You can test the Okta configuration by navigating to the login URI based on the Organization Login Path you set earlier. For example: cloud.konghq.com/login/examplepath
. You will see the Okta sign in window if your configuration is set up correctly.
You can now manage your organization’s user permissions entirely from the Okta application.
Log in through Okta to test the integration
-
Copy your Konnect organization’s login URI.

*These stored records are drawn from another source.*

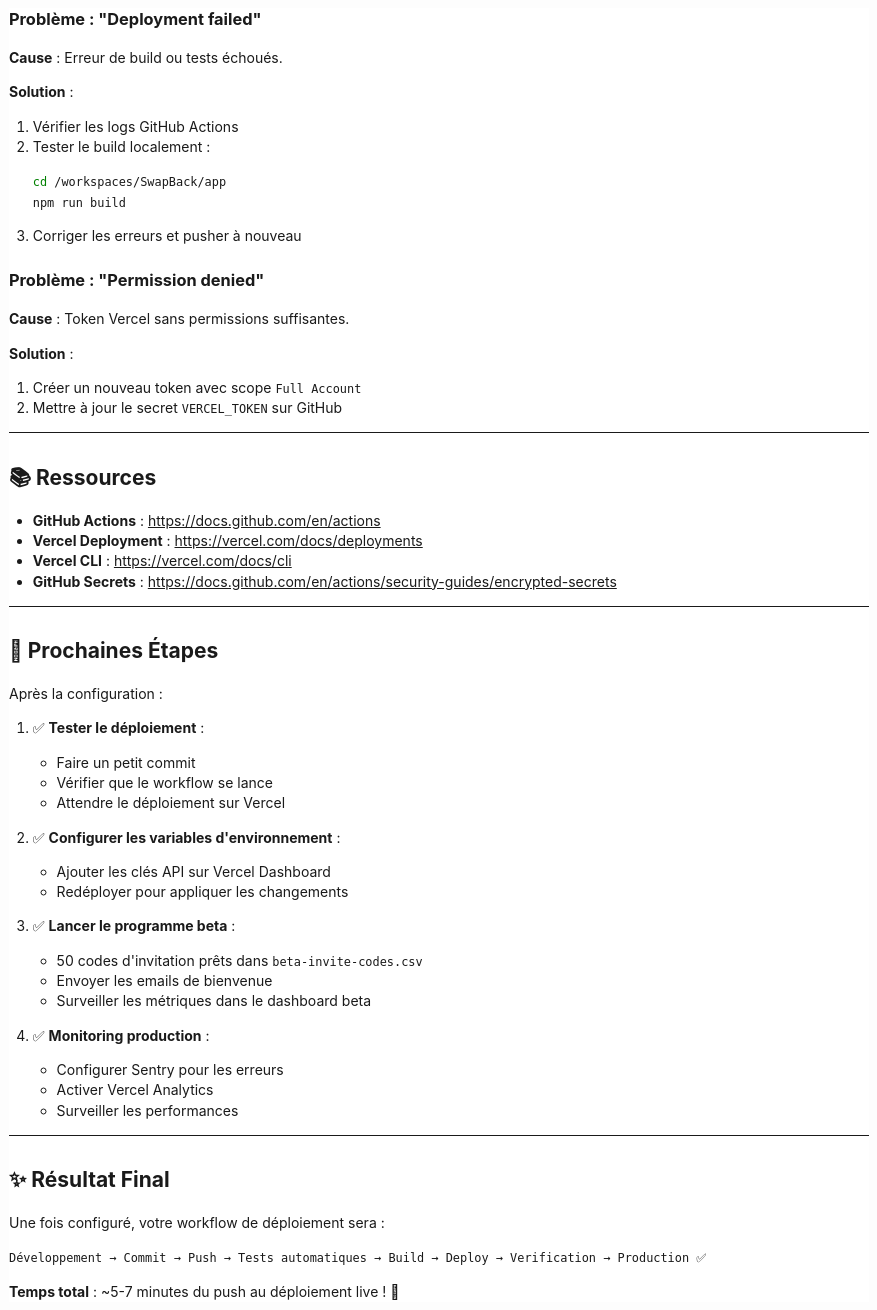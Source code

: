 ### Problème : "Deployment failed"

**Cause** : Erreur de build ou tests échoués.

**Solution** :
1. Vérifier les logs GitHub Actions
2. Tester le build localement :
   ```bash
   cd /workspaces/SwapBack/app
   npm run build
   ```
3. Corriger les erreurs et pusher à nouveau

### Problème : "Permission denied"

**Cause** : Token Vercel sans permissions suffisantes.

**Solution** :
1. Créer un nouveau token avec scope `Full Account`
2. Mettre à jour le secret `VERCEL_TOKEN` sur GitHub

---

## 📚 Ressources

- **GitHub Actions** : https://docs.github.com/en/actions
- **Vercel Deployment** : https://vercel.com/docs/deployments
- **Vercel CLI** : https://vercel.com/docs/cli
- **GitHub Secrets** : https://docs.github.com/en/actions/security-guides/encrypted-secrets

---

## 🎯 Prochaines Étapes

Après la configuration :

1. ✅ **Tester le déploiement** :
   - Faire un petit commit
   - Vérifier que le workflow se lance
   - Attendre le déploiement sur Vercel

2. ✅ **Configurer les variables d'environnement** :
   - Ajouter les clés API sur Vercel Dashboard
   - Redéployer pour appliquer les changements

3. ✅ **Lancer le programme beta** :
   - 50 codes d'invitation prêts dans `beta-invite-codes.csv`
   - Envoyer les emails de bienvenue
   - Surveiller les métriques dans le dashboard beta

4. ✅ **Monitoring production** :
   - Configurer Sentry pour les erreurs
   - Activer Vercel Analytics
   - Surveiller les performances

---

## ✨ Résultat Final

Une fois configuré, votre workflow de déploiement sera :

```
Développement → Commit → Push → Tests automatiques → Build → Deploy → Verification → Production ✅
```

**Temps total** : ~5-7 minutes du push au déploiement live ! 🚀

If you ever need to find the path again, you can always find it under
Organization > Auth Settings, then copy the Organization Login URI and append it to
cloud.konghq.com/login/
. -
Paste the URI into a browser address bar. An Okta login page should appear.
-
Using an account that belongs to one of the groups you just mapped (for example, an account belonging to the
service_admin
group in Okta), log in with your Okta credentials.If a group-to-team mapping exists, the user is automatically provisioned with a Kong Konnect account with the relevant team membership.
-
Log out of this account, and log back in with a Konnect admin account.
-
In the left menu, select Organization.
You should see a list of users in this org, including a new entry for the previous user and the team that they were assigned to.
(Optional) Enable Kong Konnect as a dashboard app in Okta
If you want your users to have easy access to Kong Konnect alongside their other apps, you can add it to your Okta dashboard.

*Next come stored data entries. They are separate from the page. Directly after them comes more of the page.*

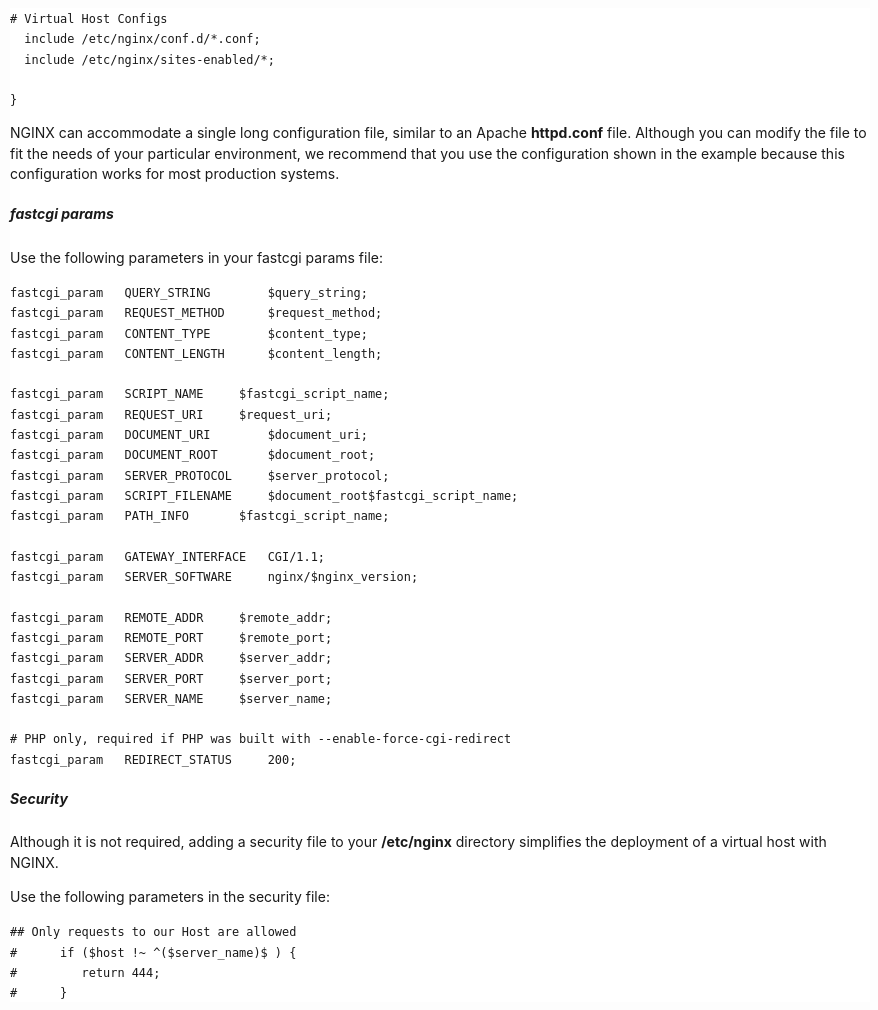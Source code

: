     # Virtual Host Configs
      include /etc/nginx/conf.d/*.conf;
      include /etc/nginx/sites-enabled/*;

    }

NGINX can accommodate a single long configuration file, similar to an Apache **httpd.conf** file. Although you can modify the file to fit the needs of your particular environment, we recommend that you use the configuration shown in the example because this configuration works for most production systems.

##### fastcgi params

Use the following parameters in your fastcgi params file:

    fastcgi_param   QUERY_STRING        $query_string;
    fastcgi_param   REQUEST_METHOD      $request_method;
    fastcgi_param   CONTENT_TYPE        $content_type;
    fastcgi_param   CONTENT_LENGTH      $content_length;

    fastcgi_param   SCRIPT_NAME     $fastcgi_script_name;
    fastcgi_param   REQUEST_URI     $request_uri;
    fastcgi_param   DOCUMENT_URI        $document_uri;
    fastcgi_param   DOCUMENT_ROOT       $document_root;
    fastcgi_param   SERVER_PROTOCOL     $server_protocol;
    fastcgi_param   SCRIPT_FILENAME     $document_root$fastcgi_script_name;
    fastcgi_param   PATH_INFO       $fastcgi_script_name;

    fastcgi_param   GATEWAY_INTERFACE   CGI/1.1;
    fastcgi_param   SERVER_SOFTWARE     nginx/$nginx_version;

    fastcgi_param   REMOTE_ADDR     $remote_addr;
    fastcgi_param   REMOTE_PORT     $remote_port;
    fastcgi_param   SERVER_ADDR     $server_addr;
    fastcgi_param   SERVER_PORT     $server_port;
    fastcgi_param   SERVER_NAME     $server_name;

    # PHP only, required if PHP was built with --enable-force-cgi-redirect
    fastcgi_param   REDIRECT_STATUS     200;

##### Security

Although it is not required, adding a security file to your **/etc/nginx** directory simplifies the deployment of a virtual host with NGINX.

Use the following parameters in the security file:

    ## Only requests to our Host are allowed
    #      if ($host !~ ^($server_name)$ ) {
    #         return 444;
    #      }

- Log in to your Okta admin account.
- Click Applications > Applications, then select your Kong Konnect Okta application.
- On General tab, click Edit for the General Settings pane.
- In the Application section, click the Implicit (hybrid) checkbox for the Grant type.
- In the Login section:
- In the Login Initiated by menu, select Either Okta or App.
- For the Application Visibility, click the Display application icon to users checkbox.
- In the Initiate login URI box, enter your organization’s login URI. You can find the URI in Kong Konnect by going to Settings > Identity Management.
- Click Save.